Lakers legend sounds off on Denver Nuggets trade deadline plans

Michael Porter Jr. Denver Nuggets.
Michael Porter Jr. Denver Nuggets. / Harry How/GettyImages

The NBA's trade deadline is just over two weeks away and the Denver Nuggets are in a three-way tie for first place in the Western Conference. Their title defense has gone just about as well as possible considering that Jamal Murray missed several games with a hamstring injury.

Denver's squad is looking solid and likely doesn't need any tweaks before the deadline. Los Angeles Lakers legend Magic Johnson would agree. He made his feelings on the deadline known in a recent tweet, where he pointed at the Nuggets as a team who should stand pat.

"Looking at the Western Conference, I think the World Champion Nuggets, the Clippers, the Timberwolves, and the Thunder don't need a trade," Johnson said in a tweet. "The Lakers, the Pelicans, the Suns, the Mavericks, the Warriors and the Kings definitely need to make some trades before the deadline!"

The Denver Nuggets are limited in the sort of trades they are able to make

Even if the Nuggets were in a position where they needed to make a trade, they'd be very limited in the moves that they could actually make.

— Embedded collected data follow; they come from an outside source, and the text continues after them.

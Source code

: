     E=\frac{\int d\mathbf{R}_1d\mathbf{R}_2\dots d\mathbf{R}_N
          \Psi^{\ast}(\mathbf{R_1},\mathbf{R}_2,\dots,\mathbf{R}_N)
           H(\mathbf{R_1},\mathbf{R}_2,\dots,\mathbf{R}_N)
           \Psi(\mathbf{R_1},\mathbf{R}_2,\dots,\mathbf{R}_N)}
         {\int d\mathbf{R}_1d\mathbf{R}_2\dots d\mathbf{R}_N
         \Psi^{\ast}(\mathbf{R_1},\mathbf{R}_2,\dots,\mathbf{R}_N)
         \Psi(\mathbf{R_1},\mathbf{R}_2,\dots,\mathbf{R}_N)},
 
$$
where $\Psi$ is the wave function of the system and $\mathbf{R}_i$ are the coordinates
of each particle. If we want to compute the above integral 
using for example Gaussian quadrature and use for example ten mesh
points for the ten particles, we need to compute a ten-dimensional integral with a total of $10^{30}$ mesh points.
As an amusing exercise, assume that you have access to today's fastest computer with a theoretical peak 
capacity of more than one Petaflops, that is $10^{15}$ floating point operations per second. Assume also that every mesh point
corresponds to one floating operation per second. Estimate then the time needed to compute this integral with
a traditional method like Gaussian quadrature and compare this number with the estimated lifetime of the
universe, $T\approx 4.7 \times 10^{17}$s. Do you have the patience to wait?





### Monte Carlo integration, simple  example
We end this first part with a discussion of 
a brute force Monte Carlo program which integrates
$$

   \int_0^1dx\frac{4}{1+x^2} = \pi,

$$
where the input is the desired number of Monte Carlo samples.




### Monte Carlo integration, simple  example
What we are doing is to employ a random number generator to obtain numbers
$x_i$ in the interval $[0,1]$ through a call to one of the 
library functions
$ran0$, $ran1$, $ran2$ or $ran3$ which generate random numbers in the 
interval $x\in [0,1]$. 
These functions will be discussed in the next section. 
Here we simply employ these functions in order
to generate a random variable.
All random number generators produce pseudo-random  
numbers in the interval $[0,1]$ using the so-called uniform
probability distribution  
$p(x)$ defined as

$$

For starters, the majority of the team's salary cap is tied up in their starting five. Murray, Nikola Jokic, Aaron Gordon, Michael Porter Jr., and Kentavious Caldwell Pope all make anywhere from $14 million to $48 million.

Aside from that group, the Nuggets aren't paying any player more than $5 million. It's unlikely that they'd have any interest in moving on from one of their starters. It's also unlikely that any other team would be willing to part ways with any impactful player who makes less than $5 million.

Typically, a contending team like Denver would look to poach players from the buyout market. However, with the NBA's new collective bargaining agreement, they would be restricted from doing so due to being over the tax threshold.

The Nuggets would only be able to add players who were bought out from contracts that are worth less than the $12.4 million non-taxpayer mid-level exception.